The diet is determined by the clinical features of the disease. If the renal syndrome is dominant - table No. 7, if the liver syndrome is dominant - table No. 5, if there are combined lesions - table No. 5 with salt restriction or table No. 7 with fat restriction.

Indications for hemodialysis

  • Two- or three-day anuria.
  • Azotemia (blood urea 2.5-3 g/l and higher) in combination with:
    • acidosis (blood pH less than 7.4);
    • alkalosis (blood pH greater than 7.4);
    • hyperkalemia (above 7-8 mmol/l);
    • the threat of pulmonary and cerebral edema.

Hyperbaric oxygenation is used. In case of severe hemorrhagic syndrome, 40-60 mg/day of prednisolone is prescribed orally or 180-240 mg/day intravenously.

Symptomatic treatment of leptospirosis and a vitamin complex are also prescribed.

Drug treatment of leptospirosis

Antibacterial treatment of leptospirosis is carried out with penicillin preparations at a dose of 4-6 million U/day or ampicillin at a dose of 4 g/day. In case of penicillin intolerance, doxycycline is prescribed at 0.1 g twice a day, chloramphenicol at a dose of 50 mg/kg per day. In case of CNS damage, the penicillin dose is increased to 12-18 million U/day, the ampicillin dose - up to 12 g/day, chloramphenicol - up to 80-100 mg/kg per day.

Antibacterial treatment for leptospirosis should last 5-10 days.
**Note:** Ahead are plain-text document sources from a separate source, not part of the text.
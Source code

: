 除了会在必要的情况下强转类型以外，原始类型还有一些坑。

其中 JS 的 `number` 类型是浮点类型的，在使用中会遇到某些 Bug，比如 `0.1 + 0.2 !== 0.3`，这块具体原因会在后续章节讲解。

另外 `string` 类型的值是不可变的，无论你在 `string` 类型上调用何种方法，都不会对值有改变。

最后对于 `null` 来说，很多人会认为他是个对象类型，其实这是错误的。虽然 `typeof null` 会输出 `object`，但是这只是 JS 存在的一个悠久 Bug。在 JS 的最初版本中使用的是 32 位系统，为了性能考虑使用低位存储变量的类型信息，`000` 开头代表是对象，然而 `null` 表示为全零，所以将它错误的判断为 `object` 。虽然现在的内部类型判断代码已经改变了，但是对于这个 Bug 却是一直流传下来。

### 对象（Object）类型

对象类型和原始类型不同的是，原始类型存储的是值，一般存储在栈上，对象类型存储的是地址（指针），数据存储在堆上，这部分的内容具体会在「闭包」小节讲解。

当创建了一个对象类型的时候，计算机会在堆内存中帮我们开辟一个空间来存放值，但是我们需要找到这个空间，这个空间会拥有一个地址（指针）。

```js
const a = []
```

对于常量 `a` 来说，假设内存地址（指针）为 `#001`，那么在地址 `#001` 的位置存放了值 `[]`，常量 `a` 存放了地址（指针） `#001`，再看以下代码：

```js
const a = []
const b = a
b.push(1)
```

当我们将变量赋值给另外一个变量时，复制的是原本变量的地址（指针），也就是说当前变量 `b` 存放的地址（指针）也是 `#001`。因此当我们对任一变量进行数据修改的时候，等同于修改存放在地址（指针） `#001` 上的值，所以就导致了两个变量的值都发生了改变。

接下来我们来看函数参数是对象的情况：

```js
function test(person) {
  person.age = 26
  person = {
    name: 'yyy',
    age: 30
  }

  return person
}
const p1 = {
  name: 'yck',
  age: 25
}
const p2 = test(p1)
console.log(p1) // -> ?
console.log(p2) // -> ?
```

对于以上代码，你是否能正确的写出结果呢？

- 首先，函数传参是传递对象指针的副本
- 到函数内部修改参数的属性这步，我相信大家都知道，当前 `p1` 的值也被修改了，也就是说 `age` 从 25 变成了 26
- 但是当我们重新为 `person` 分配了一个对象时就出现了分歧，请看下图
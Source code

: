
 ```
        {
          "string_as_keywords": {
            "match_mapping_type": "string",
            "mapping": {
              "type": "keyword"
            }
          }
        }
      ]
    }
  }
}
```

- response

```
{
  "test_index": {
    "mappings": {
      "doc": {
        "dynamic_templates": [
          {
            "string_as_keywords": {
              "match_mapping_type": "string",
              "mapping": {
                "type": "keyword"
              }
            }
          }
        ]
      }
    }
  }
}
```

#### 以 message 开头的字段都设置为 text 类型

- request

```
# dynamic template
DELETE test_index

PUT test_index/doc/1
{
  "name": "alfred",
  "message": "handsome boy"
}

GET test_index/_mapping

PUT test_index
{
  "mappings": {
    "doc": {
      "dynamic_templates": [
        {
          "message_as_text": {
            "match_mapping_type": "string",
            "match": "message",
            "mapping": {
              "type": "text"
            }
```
In acute renal failure at the initial stage, with a decrease in the daily amount of urine, osmotic diuretics are administered intravenously (300 ml of 15% mannitol solution, 500 ml of 20% glucose solution), 200 ml of 4% sodium bicarbonate solution per day in two doses. In the anuric stage, large doses of saluretics (up to 800-1000 mg / day of furosemide), anabolic steroids (methandienone 0.005 g 2-3 times a day), 0.1 g / day of testosterone are administered.

In infectious toxic shock, the patient is given intravenous prednisolone at a dose of up to 10 mg/kg per day, dopamine according to an individual scheme, then sequentially intravenously 2-2.5 liters of a solution such as trisol or quintasol, 1-1.5 liters of a polarizing mixture (5% glucose solution, 12-15 g of potassium chloride, 10-12 U of insulin). Saline solutions are initially administered by jet, then switched to drip administration (when a pulse and arterial pressure appear). In the development of DIC syndrome, fresh frozen plasma, pentoxifylline, sodium heparin, and protease inhibitors are used.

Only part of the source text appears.